初めは、気の小さな「普通の男」が、小悪魔の秘密を抱え込んだことが発端で巻き込まれていく物語なのだと思っていて、ちょっと『記憶探偵と鍵のかかった少女』のアナを思い出していた。

つまり、よく出来たハニートラップ的少女なのかと。

 

変な秘密を一人抱え込まされ、娘はワガママ、預かった子は小悪魔、気の毒すぎる……と、同情していたのに。

 

デリケートな女子の身体のことなんだから、最初から妻にだけは相談しておけば良かった。

冷え切った夫婦関係や、繕った家族関係が元凶。

 

……とも言い切れない結末だった。

 

結局「普通」でも「まとも」でもないじゃないか、とゾッとしたのはセヴェリン親子を大暴走で追いかけ始めた時。
 

この段階で「セラピーを受けているくらいで……人間には、どこから「普通」などという境界はないですよね?」などと言えなくなった。

 

酒のせいでも、過去のせいでもなくて。

あんたは「まとも」じゃない。

 

「君が話してしまったら彼の人生は終りだ。
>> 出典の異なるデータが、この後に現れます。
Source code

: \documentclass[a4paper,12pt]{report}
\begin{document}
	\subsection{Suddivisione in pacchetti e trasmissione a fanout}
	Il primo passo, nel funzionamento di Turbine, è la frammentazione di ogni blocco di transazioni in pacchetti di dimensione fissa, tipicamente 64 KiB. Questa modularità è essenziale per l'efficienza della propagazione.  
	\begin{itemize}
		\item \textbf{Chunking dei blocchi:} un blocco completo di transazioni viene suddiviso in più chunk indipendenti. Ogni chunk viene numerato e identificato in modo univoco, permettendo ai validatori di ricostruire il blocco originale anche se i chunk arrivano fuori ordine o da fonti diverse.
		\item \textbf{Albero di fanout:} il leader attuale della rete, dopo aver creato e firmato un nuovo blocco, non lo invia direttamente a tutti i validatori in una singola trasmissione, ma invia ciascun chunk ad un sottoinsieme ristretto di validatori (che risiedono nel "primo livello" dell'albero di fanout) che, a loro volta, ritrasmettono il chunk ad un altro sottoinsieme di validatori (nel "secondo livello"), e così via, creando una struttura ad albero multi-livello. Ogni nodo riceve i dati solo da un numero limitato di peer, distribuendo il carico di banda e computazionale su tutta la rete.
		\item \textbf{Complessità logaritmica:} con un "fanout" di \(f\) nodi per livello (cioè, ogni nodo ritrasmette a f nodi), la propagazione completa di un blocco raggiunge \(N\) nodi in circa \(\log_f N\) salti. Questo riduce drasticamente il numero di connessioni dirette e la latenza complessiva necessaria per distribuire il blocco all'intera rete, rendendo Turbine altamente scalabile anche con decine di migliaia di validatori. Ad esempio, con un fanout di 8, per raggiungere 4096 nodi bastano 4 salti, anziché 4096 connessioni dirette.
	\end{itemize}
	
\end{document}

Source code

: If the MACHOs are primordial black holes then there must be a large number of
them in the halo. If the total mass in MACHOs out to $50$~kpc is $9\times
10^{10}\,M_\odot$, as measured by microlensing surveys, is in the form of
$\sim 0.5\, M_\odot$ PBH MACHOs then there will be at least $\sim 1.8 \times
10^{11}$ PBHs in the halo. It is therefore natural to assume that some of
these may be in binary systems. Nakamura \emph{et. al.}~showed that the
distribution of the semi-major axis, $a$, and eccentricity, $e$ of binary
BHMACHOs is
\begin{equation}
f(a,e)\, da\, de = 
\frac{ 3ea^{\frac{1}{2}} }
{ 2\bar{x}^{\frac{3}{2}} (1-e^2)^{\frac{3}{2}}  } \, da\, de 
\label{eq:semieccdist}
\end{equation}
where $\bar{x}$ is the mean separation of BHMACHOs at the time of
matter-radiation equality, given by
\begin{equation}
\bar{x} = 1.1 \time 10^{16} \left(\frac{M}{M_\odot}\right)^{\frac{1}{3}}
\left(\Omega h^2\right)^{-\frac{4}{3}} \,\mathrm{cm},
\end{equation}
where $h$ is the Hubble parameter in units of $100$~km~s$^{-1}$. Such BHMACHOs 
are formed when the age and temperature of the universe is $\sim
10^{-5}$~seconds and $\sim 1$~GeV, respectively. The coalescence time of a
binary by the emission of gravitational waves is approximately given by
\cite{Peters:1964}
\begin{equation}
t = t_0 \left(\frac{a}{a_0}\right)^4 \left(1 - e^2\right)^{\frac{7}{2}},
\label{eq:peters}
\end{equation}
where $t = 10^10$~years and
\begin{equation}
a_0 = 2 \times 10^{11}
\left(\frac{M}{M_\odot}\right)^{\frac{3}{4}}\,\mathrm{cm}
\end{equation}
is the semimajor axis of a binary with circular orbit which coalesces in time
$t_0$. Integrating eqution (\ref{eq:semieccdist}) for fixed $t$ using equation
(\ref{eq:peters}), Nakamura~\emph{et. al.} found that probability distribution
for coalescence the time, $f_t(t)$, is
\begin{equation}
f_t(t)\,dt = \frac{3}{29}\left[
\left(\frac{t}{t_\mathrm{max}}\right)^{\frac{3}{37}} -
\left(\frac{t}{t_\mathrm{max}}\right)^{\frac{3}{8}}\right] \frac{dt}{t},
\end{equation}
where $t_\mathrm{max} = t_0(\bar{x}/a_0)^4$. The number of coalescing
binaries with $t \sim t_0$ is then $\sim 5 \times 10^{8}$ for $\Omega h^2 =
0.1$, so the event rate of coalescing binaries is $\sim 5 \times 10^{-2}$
例え無罪だったとしてもだ。」「多くの人が悲しむ。」と、ザラに自分の都合を押し付ける。
 

工作が上手く行かなかったから始末しようとする。
 

とにかく、邪魔をする者は消そうとする。
 

車の事故を起こしてセラピーに通っていた事を妻にも話していなかった。

保身のための嘘を重ねると、人生こうなる。

 

つまり、この男、虚言癖

全ての犯罪者の大元がコレだ……。

 

この先、一体どうなるのか、思い通りにならなくなったら家族はどうなるのか。一蓮托生の道なのか。ラストドライブの表情まで不気味。